WARNING: THERE MUST BE WORDS FROM OTHER LANGUAGES IN THIS DATASET THAT WASN’T CORRECTLY FILTERED. BECAUSE MY METHOD OF FILTERING DATA WAS USING THE WORD’S INICIAL LETTER, I DIDN’T CROSSED ANY OTHER DATASET OF ANY OTHER LANGUAGE.
The next graph shows us the total of the sum of the words (in the left y-axis), and the percentage (in the right y-axis) which starts with each one of the letters of the Italian alphabet.
The letters with the highest occurrence are: S, R and A, with respectively 14.59%, 10.47% and 9.17%. Approximately 34,23% of the Italian words starts with S, R or A. Those 3 inicial letters represents 337717 words of the 986698.
Counting the Letters in Each Word
The following graph, number 3, shows us the distribution of the number of letters in each word of the data set.
For this purpose, I counted the length of each word in the data set and made their distribution according to the number of letters in each word.
As we can see, almost every word in the dataset is smaller than 20 letters. There are: 986323 words with equal or less than 20 letters and 375 word with more than 20 letters.
The average number of letters in this dataset is 9.98 and the median is 10.
- 126424 words with 11 letters;
- 135526 word with 9 letters;
- 140472 word with 10 letters.
When analysing data I’ve come to a different, but curious question. What’s the most occurrence of a letter in the entire dataset?
The next graph, number 4, shows us the maximum number of time that a letter from Italian Alphabet appeared in a SINGLE WORD.
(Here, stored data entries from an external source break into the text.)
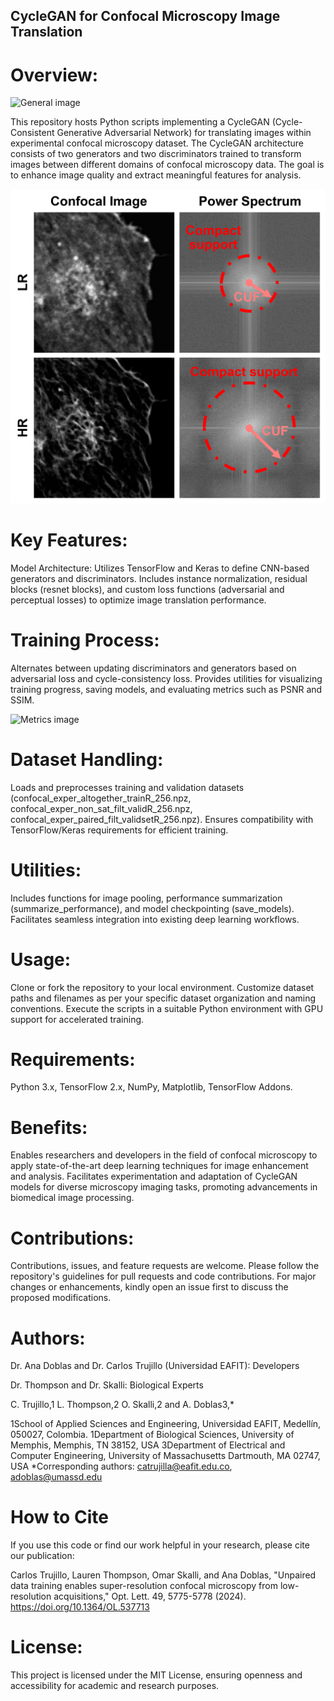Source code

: ## CycleGAN for Confocal Microscopy Image Translation

# Overview:
![General image](images/2.png)

This repository hosts Python scripts implementing a CycleGAN (Cycle-Consistent Generative Adversarial Network) for translating images within experimental confocal microscopy dataset. The CycleGAN architecture consists of two generators and two discriminators trained to transform images between different domains of confocal microscopy data. The goal is to enhance image quality and extract meaningful features for analysis.

![Increasing compact support](images/1.png)

# Key Features:
Model Architecture: Utilizes TensorFlow and Keras to define CNN-based generators and discriminators. Includes instance normalization, residual blocks (resnet blocks), and custom loss functions (adversarial and perceptual losses) to optimize image translation performance.

# Training Process: 
Alternates between updating discriminators and generators based on adversarial loss and cycle-consistency loss. Provides utilities for visualizing training progress, saving models, and evaluating metrics such as PSNR and SSIM.

![Metrics image](images/3.png)

# Dataset Handling: 
Loads and preprocesses training and validation datasets (confocal_exper_altogether_trainR_256.npz, confocal_exper_non_sat_filt_validR_256.npz, confocal_exper_paired_filt_validsetR_256.npz). Ensures compatibility with TensorFlow/Keras requirements for efficient training.

# Utilities: 
Includes functions for image pooling, performance summarization (summarize_performance), and model checkpointing (save_models). Facilitates seamless integration into existing deep learning workflows.

# Usage:
Clone or fork the repository to your local environment.
Customize dataset paths and filenames as per your specific dataset organization and naming conventions.
Execute the scripts in a suitable Python environment with GPU support for accelerated training.

# Requirements:
Python 3.x, TensorFlow 2.x, NumPy, Matplotlib, TensorFlow Addons.

# Benefits:
Enables researchers and developers in the field of confocal microscopy to apply state-of-the-art deep learning techniques for image enhancement and analysis.
Facilitates experimentation and adaptation of CycleGAN models for diverse microscopy imaging tasks, promoting advancements in biomedical image processing.

# Contributions:
Contributions, issues, and feature requests are welcome. Please follow the repository's guidelines for pull requests and code contributions.
For major changes or enhancements, kindly open an issue first to discuss the proposed modifications.

# Authors:
Dr. Ana Doblas and Dr. Carlos Trujillo (Universidad EAFIT): Developers

Dr. Thompson and Dr. Skalli: Biological Experts

C. Trujillo,1 L. Thompson,2 O. Skalli,2 and A. Doblas3,*

1School of Applied Sciences and Engineering, Universidad EAFIT, Medellín, 050027, Colombia.
1Department of Biological Sciences, University of Memphis, Memphis, TN 38152, USA
3Department of Electrical and Computer Engineering, University of Massachusetts Dartmouth, MA 02747, USA
*Corresponding authors: catrujilla@eafit.edu.co, adoblas@umassd.edu

# How to Cite

If you use this code or find our work helpful in your research, please cite our publication:

Carlos Trujillo, Lauren Thompson, Omar Skalli, and Ana Doblas, "Unpaired data training enables super-resolution confocal microscopy from low-resolution acquisitions," Opt. Lett. 49, 5775-5778 (2024).
https://doi.org/10.1364/OL.537713

# License:
This project is licensed under the MIT License, ensuring openness and accessibility for academic and research purposes.
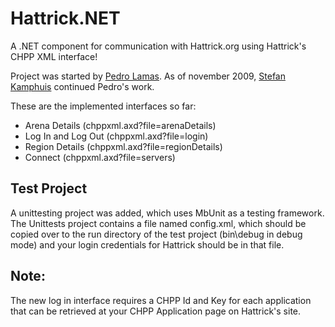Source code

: # Hattrick.NET

A .NET component for communication with Hattrick.org using Hattrick's CHPP XML interface!

Project was started by [Pedro Lamas](http://twitter.com/pedrolamas). As of november 2009, [Stefan Kamphuis](https://twitter.com/superska) continued Pedro's work.

These are the implemented interfaces so far:

* Arena Details (chppxml.axd?file=arenaDetails)
* Log In and Log Out (chppxml.axd?file=login)
* Region Details (chppxml.axd?file=regionDetails)
* Connect (chppxml.axd?file=servers)

## Test Project

A unittesting project was added, which uses MbUnit as a testing framework. The Unittests project contains a file named config.xml, which should be copied over to the run directory of the test project (bin\debug in debug mode) and your login credentials for Hattrick should be in that file.

## Note:

The new log in interface requires a CHPP Id and Key for each application that can be retrieved at your CHPP Application page on Hattrick's site.
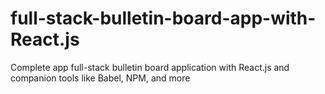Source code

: # full-stack-bulletin-board-app-with-React.js
Complete app full-stack bulletin board application with React.js and companion tools like Babel, NPM, and more
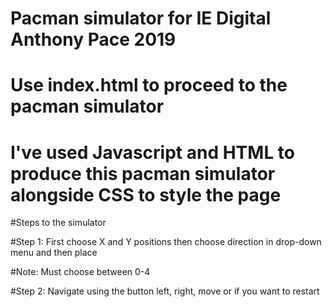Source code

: # Pacman simulator for IE Digital Anthony Pace 2019

# Use index.html to proceed to the pacman simulator 

# I've used Javascript and HTML to produce this pacman simulator alongside CSS to style the page

#Steps to the simulator

#Step 1: First choose X and Y positions then choose direction in drop-down menu and then place 

#Note: Must choose between 0-4

#Step 2: Navigate using the button left, right, move or if you want to restart 


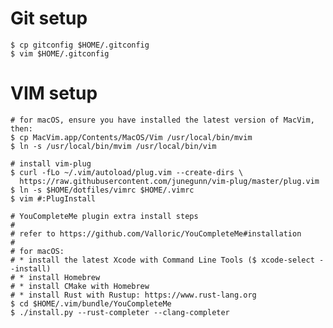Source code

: # Git setup

    $ cp gitconfig $HOME/.gitconfig
    $ vim $HOME/.gitconfig

# VIM setup

    # for macOS, ensure you have installed the latest version of MacVim, then:
    $ cp MacVim.app/Contents/MacOS/Vim /usr/local/bin/mvim 
    $ ln -s /usr/local/bin/mvim /usr/local/bin/vim

    # install vim-plug
    $ curl -fLo ~/.vim/autoload/plug.vim --create-dirs \
      https://raw.githubusercontent.com/junegunn/vim-plug/master/plug.vim
    $ ln -s $HOME/dotfiles/vimrc $HOME/.vimrc
    $ vim #:PlugInstall

    # YouCompleteMe plugin extra install steps
    # 
    # refer to https://github.com/Valloric/YouCompleteMe#installation
    # 
    # for macOS:
    # * install the latest Xcode with Command Line Tools ($ xcode-select --install)
    # * install Homebrew
    # * install CMake with Homebrew
    # * install Rust with Rustup: https://www.rust-lang.org
    $ cd $HOME/.vim/bundle/YouCompleteMe
    $ ./install.py --rust-completer --clang-completer


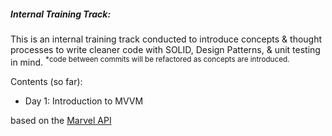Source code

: ##### Internal Training Track:

This is an internal training track conducted to introduce concepts & thought processes to write cleaner code with SOLID, Design Patterns, & unit testing in mind.
<sup>*code between commits will be refactored as concepts are introduced.</sup>

Contents (so far):
- Day 1: Introduction to MVVM

based on the [Marvel API][1]

[1]: https://developer.marvel.com/documentation/getting_started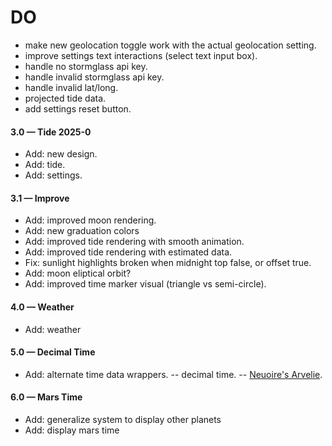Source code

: # DO

- make new geolocation toggle work with the actual geolocation setting.
- improve settings text interactions (select text input box).
- handle no stormglass api key.
- handle invalid stormglass api key.
- handle invalid lat/long.
- projected tide data.
- add settings reset button.

#### 3.0 &mdash; Tide 2025-0

- Add: new design.
- Add: tide.
- Add: settings.

#### 3.1 &mdash; Improve

- Add: improved moon rendering.
- Add: new graduation colors
- Add: improved tide rendering with smooth animation.
- Add: improved tide rendering with estimated data.
- Fix: sunlight highlights broken when midnight top false, or offset true.
- Add: moon eliptical orbit?
- Add: improved time marker visual (triangle vs semi-circle).

#### 4.0 &mdash; Weather

- Add: weather

#### 5.0 &mdash; Decimal Time

- Add: alternate time data wrappers.
-- decimal time.
-- [Neuoire's Arvelie](https://wiki.xxiivv.com/site/time.html).

#### 6.0 &mdash; Mars Time

- Add: generalize system to display other planets
- Add: display mars time
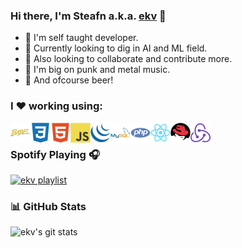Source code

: ### Hi there, I'm Steafn a.k.a. [ekv][website] 👋

* 📖  I'm self taught developer.
* 🤖  Currently looking to dig in AI and ML field.
* 🤝 Also looking to collaborate and contribute more.
* 🎸 I'm big on punk and metal music.
* 🍺 And ofcourse beer!


### I ❤  working using:

<img align="left" width="32px" src="https://raw.githubusercontent.com/ekv88/ekv88/main/icons/babel.svg"/>
<img align="left" width="32px" src="https://raw.githubusercontent.com/ekv88/ekv88/main/icons/css3.svg"/>
<img align="left" width="32px" src="https://raw.githubusercontent.com/ekv88/ekv88/main/icons/html5.svg"/>
<img align="left" width="32px" src="https://raw.githubusercontent.com/ekv88/ekv88/main/icons/javascript.svg"/>
<img align="left" width="32px" src="https://raw.githubusercontent.com/ekv88/ekv88/main/icons/jquery.svg"/>
<img align="left" width="32px" src="https://raw.githubusercontent.com/ekv88/ekv88/main/icons/mysql.svg"/>
<img align="left" width="32px" src="https://raw.githubusercontent.com/ekv88/ekv88/main/icons/php.svg"/>
<img align="left" width="32px" src="https://raw.githubusercontent.com/ekv88/ekv88/main/icons/react.svg"/>
<img align="left" width="32px" src="https://raw.githubusercontent.com/ekv88/ekv88/main/icons/redhat.svg"/>
<img align="left" width="32px" src="https://raw.githubusercontent.com/ekv88/ekv88/main/icons/redux.svg"/>

<br/>

### Spotify Playing 🎧

[<img src="https://ekv-now-playing.vercel.app/api/spotify-playing" alt="ekv playlist" width="350" />](https://open.spotify.com/user/sa664offtseycw0wbljstxdrk)


### 📊 GitHub Stats
<img align="left" alt="ekv's git stats" src="https://github-readme-stats.vercel.app/api?username=ekv88&show_icons=true&hide_border=true&hide_title=true" />

[website]: https://ekv.pw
As we can see, the C, E, S, I and O letters appear 7 times in a word. Follow by A, N, T, R, M and D, with 6 times each. Then we have B, L, G, F and Z with 5 times each one. Followed by H, P, U and V with 4 times and finally Q with 3 times in a singles word.
S - spossessasse — (dispossess)
I - giurisdizionalistici — (jurisdictionalistic)
R - prerefrigererebbero — (they would pre-cool)
Z - nazionalizzazione — (nationalization)
Summing All The Letters Within the Words
There are 986698 words in this dataset, but… what is the sum of each letter in all the 986698 words in the dataset?
There are 9.783.876 of letters in this dataset, which makes sense, because there are 986686 words, and 9.783.876 divided by 986686 is = 9.91 letters by words, and our analysis showed us that the average number of letters in a word is 9.98.
The next graph show the total number of occurrences of each letter in the Italian Alphabet.
Top 5 Letters Ocurrences in the Dataset.
I — 1209959
A — 1124997
E — 995039
R — 833290
O — 805063.0
These 5 letters are appeared 4.968.348 times in all the words in the dataset. So we can infere that 50.7% of all letters occurrences in the data set, comes from I, A, E, R and O.
There are 20 letter in italian alphabet, so, I, A, E, R and O represents 25% of the alphabet, but half of the dataset letters.
Thus, 49.3% of the letters in the dataset are all words except for those Top 5 letters.